Its reward enough to simply sit, for hours, with a pygmy goat in your lap and stare into their eyes while they regurgitate the ingesta from their rumen and ruminate on it. Sheep and goats produce 10-15 liters of saliva per day to assist in the digestive process; along with 5-10 liters of belched gas an hour. You laugh, but compare this to a cow–these excessively large animals produce over 100 liters of saliva per day. The lovability spit limit is about 50 liters of saliva per day. Less than this and an animal is cuddly, more than fifty and an animal simply becomes too special to be hugged for extended periods. This saliva limit essentially divides the animal kingdom into pets and table gravy.

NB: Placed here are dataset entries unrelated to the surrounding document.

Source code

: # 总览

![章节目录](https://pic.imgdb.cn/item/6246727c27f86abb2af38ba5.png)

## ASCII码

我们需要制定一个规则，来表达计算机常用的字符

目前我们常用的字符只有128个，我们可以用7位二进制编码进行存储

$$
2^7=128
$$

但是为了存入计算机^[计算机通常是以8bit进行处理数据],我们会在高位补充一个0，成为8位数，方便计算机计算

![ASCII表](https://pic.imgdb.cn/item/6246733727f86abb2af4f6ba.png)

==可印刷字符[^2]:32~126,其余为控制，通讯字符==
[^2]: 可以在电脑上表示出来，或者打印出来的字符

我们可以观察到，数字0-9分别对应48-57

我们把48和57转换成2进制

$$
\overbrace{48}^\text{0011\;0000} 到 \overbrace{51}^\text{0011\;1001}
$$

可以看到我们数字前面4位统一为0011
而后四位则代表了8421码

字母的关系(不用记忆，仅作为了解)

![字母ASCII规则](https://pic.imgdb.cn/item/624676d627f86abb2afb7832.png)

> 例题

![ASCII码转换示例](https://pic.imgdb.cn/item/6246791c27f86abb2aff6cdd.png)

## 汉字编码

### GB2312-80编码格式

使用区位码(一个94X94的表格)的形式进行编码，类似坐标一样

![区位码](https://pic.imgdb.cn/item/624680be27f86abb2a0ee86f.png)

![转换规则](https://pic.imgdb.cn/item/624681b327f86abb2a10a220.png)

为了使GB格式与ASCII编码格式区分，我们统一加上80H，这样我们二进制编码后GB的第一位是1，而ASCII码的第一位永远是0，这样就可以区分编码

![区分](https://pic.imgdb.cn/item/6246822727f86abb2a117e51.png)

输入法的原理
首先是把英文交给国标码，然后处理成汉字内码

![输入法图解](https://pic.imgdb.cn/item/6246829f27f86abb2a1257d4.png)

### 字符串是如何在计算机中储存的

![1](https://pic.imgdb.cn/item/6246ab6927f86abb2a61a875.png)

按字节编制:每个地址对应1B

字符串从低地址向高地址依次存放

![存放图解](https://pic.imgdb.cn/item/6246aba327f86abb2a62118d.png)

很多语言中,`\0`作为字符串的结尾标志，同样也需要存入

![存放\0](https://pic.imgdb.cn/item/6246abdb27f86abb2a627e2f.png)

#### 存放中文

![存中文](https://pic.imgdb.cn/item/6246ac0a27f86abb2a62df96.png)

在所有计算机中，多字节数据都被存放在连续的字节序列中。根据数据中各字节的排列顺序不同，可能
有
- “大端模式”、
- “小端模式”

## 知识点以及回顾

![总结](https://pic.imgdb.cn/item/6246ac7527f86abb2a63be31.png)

Still, these statistical invariants do define the limit of the pygmy’s inherent pet-ness. They consume prodigious quantities of cellulose to drive this belching, spitting engine at maximum efficiency and, somehow, the results of this digestion must come flying out somewhere. Imagine. Just don’t imagine the pygmy goat taking up residence next to you on the couch.

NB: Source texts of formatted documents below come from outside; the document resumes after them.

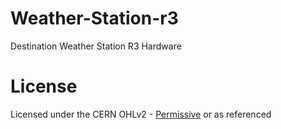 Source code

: # Weather-Station-r3
Destination Weather Station R3 Hardware

# License
Licensed under the CERN OHLv2 - [Permissive](https://github.com/Destination-SPACE/Weather-Station-r3-Hardware/blob/main/LICENSE) or as referenced
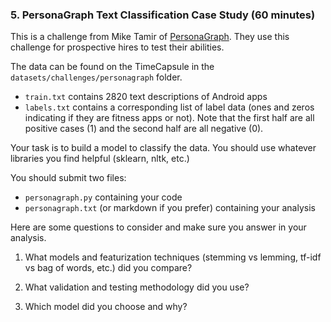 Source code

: 

### 5. PersonaGraph Text Classification Case Study (60 minutes)

This is a challenge from Mike Tamir of [PersonaGraph](http://www.personagraph.com/). They use this challenge for prospective hires to test their abilities.

The data can be found on the TimeCapsule in the `datasets/challenges/personagraph` folder.

* `train.txt` contains 2820 text descriptions of Android apps
* `labels.txt` contains a corresponding list of label data (ones and zeros indicating if they are fitness apps or not). Note that the first half are all positive cases (1) and the second half are all negative (0).

Your task is to build a model to classify the data. You should use whatever libraries you find helpful (sklearn, nltk, etc.)

You should submit two files:

* `personagraph.py` containing your code
* `personagraph.txt` (or markdown if you prefer) containing your analysis

Here are some questions to consider and make sure you answer in your analysis.

1. What models and featurization techniques (stemming vs lemming, tf-idf vs bag of words, etc.) did you compare?

2. What validation and testing methodology did you use?

3. Which model did you choose and why?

Fortunately their pellets are quite small and quite hard; little round objects that are easily swept off the back deck; not so easily plucked from the shag carpet. They cannot be housetrained because they are proud animals and proud of their output. Dogs will kick grass over their effluent and run away, goats will sleep on it. In fact, male goats urinate on themselves during the mating season as the smell drives the ladies crazy–in a good way.
Also, keep in mind that pygmy goats are prey animals; dogs and cats are predators. This distinction drives much of the goat’s behavior. Goats are Zen-like in their calm alertness, but stoic and controlled in their responses. Their tails wag when they’re happy, like dogs, but once they’ve signaled happiness they return to that state of quiet observation that defines much of their being. They don’t keep wagging the stupid tail for hours on end, constantly demanding that the whole world know they’re the happiest thing ever in the history of happiness and if you’re not quite as happy as they are because you don’t have a real job and your car needs new tires that you can’t really afford, well, they just don’t care.

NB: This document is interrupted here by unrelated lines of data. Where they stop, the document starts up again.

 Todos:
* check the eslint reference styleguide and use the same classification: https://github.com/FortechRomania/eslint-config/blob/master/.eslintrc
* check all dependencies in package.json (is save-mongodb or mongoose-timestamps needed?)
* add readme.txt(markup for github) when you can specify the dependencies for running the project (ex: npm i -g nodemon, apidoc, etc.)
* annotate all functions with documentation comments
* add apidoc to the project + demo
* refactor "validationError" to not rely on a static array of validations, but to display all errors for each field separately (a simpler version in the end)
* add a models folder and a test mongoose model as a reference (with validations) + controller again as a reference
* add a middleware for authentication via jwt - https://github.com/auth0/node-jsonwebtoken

Because goats are prey animals they always try to hide their feelings. Even when you love them so much it hurts and you just want to make a connection, any connection, but they just stare back at you. This prey psychology means that they will not tell you they’re sick until its almost too late. A goat that acts sick is on death’s door. If you’re not really experienced, get them to the vet immediately because you only have a few hours before this beloved pet, who just won’t share their emotions or acknowledge the depth of your feelings, is going to die any minute. Why are you waiting, get the car keys, grab the goat, run for the door, but know; it’s already too late. You tried, but you’ll always have that nagging doubt, did you try hard enough–just like your last marriage. Maybe it was her fault.
Anyway, enjoy your pet. Pygmy goats, like babies, are wonderful.